TASK ITEM:
Type the entries out once more. Match them exactly.

Data items:
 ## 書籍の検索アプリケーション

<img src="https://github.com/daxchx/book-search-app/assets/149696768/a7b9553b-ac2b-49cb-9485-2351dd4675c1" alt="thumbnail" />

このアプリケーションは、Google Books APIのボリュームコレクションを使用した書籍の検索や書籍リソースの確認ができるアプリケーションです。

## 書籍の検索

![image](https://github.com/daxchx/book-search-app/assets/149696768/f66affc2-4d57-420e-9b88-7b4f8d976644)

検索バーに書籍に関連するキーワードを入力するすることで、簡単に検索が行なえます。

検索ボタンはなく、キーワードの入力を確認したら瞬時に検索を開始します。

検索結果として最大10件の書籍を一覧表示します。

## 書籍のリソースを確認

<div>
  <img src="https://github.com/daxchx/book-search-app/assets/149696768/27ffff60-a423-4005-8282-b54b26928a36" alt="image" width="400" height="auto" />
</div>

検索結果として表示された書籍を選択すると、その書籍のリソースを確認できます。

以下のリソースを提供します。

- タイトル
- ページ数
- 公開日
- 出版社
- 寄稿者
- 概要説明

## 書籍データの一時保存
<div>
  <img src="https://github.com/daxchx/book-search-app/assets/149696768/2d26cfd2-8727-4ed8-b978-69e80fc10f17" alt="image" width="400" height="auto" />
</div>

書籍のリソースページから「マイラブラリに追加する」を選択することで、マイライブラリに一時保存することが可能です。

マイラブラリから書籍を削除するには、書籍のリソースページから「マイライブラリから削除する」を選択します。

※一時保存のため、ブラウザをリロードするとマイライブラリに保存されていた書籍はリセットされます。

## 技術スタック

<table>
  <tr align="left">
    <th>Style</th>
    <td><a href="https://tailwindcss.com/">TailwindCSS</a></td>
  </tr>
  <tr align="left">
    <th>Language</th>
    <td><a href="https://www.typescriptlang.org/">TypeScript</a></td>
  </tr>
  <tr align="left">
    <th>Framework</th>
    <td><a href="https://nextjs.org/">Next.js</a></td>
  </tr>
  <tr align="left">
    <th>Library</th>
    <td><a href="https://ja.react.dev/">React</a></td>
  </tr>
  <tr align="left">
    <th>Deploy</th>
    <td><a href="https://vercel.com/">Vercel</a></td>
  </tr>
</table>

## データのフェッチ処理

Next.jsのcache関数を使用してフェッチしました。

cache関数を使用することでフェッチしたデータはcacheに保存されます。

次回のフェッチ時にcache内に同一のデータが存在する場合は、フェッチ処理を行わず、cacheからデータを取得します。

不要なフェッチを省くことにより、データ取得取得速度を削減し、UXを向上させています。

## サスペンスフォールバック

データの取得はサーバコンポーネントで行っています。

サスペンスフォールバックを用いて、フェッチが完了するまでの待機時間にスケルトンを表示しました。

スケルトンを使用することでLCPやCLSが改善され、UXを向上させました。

RESULT:
 ## 書籍の検索アプリケーション

<img src="https://github.com/daxchx/book-search-app/assets/149696768/a7b9553b-ac2b-49cb-9485-2351dd4675c1" alt="thumbnail" />

このアプリケーションは、Google Books APIのボリュームコレクションを使用した書籍の検索や書籍リソースの確認ができるアプリケーションです。

## 書籍の検索

![image](https://github.com/daxchx/book-search-app/assets/149696768/f66affc2-4d57-420e-9b88-7b4f8d976644)

検索バーに書籍に関連するキーワードを入力するすることで、簡単に検索が行なえます。

検索ボタンはなく、キーワードの入力を確認したら瞬時に検索を開始します。

検索結果として最大10件の書籍を一覧表示します。

## 書籍のリソースを確認

<div>
  <img src="https://github.com/daxchx/book-search-app/assets/149696768/27ffff60-a423-4005-8282-b54b26928a36" alt="image" width="400" height="auto" />
</div>

検索結果として表示された書籍を選択すると、その書籍のリソースを確認できます。

以下のリソースを提供します。

- タイトル
- ページ数
- 公開日
- 出版社
- 寄稿者
- 概要説明

## 書籍データの一時保存
<div>
  <img src="https://github.com/daxchx/book-search-app/assets/149696768/2d26cfd2-8727-4ed8-b978-69e80fc10f17" alt="image" width="400" height="auto" />
</div>

書籍のリソースページから「マイラブラリに追加する」を選択することで、マイライブラリに一時保存することが可能です。

マイラブラリから書籍を削除するには、書籍のリソースページから「マイライブラリから削除する」を選択します。

※一時保存のため、ブラウザをリロードするとマイライブラリに保存されていた書籍はリセットされます。

## 技術スタック

<table>
  <tr align="left">
    <th>Style</th>
    <td><a href="https://tailwindcss.com/">TailwindCSS</a></td>
  </tr>
  <tr align="left">
    <th>Language</th>
    <td><a href="https://www.typescriptlang.org/">TypeScript</a></td>
  </tr>
  <tr align="left">
    <th>Framework</th>
    <td><a href="https://nextjs.org/">Next.js</a></td>
  </tr>
  <tr align="left">
    <th>Library</th>
    <td><a href="https://ja.react.dev/">React</a></td>
  </tr>
  <tr align="left">
    <th>Deploy</th>
    <td><a href="https://vercel.com/">Vercel</a></td>
  </tr>
</table>

## データのフェッチ処理

Next.jsのcache関数を使用してフェッチしました。

cache関数を使用することでフェッチしたデータはcacheに保存されます。

次回のフェッチ時にcache内に同一のデータが存在する場合は、フェッチ処理を行わず、cacheからデータを取得します。

不要なフェッチを省くことにより、データ取得取得速度を削減し、UXを向上させています。

## サスペンスフォールバック

データの取得はサーバコンポーネントで行っています。

サスペンスフォールバックを用いて、フェッチが完了するまでの待機時間にスケルトンを表示しました。

スケルトンを使用することでLCPやCLSが改善され、UXを向上させました。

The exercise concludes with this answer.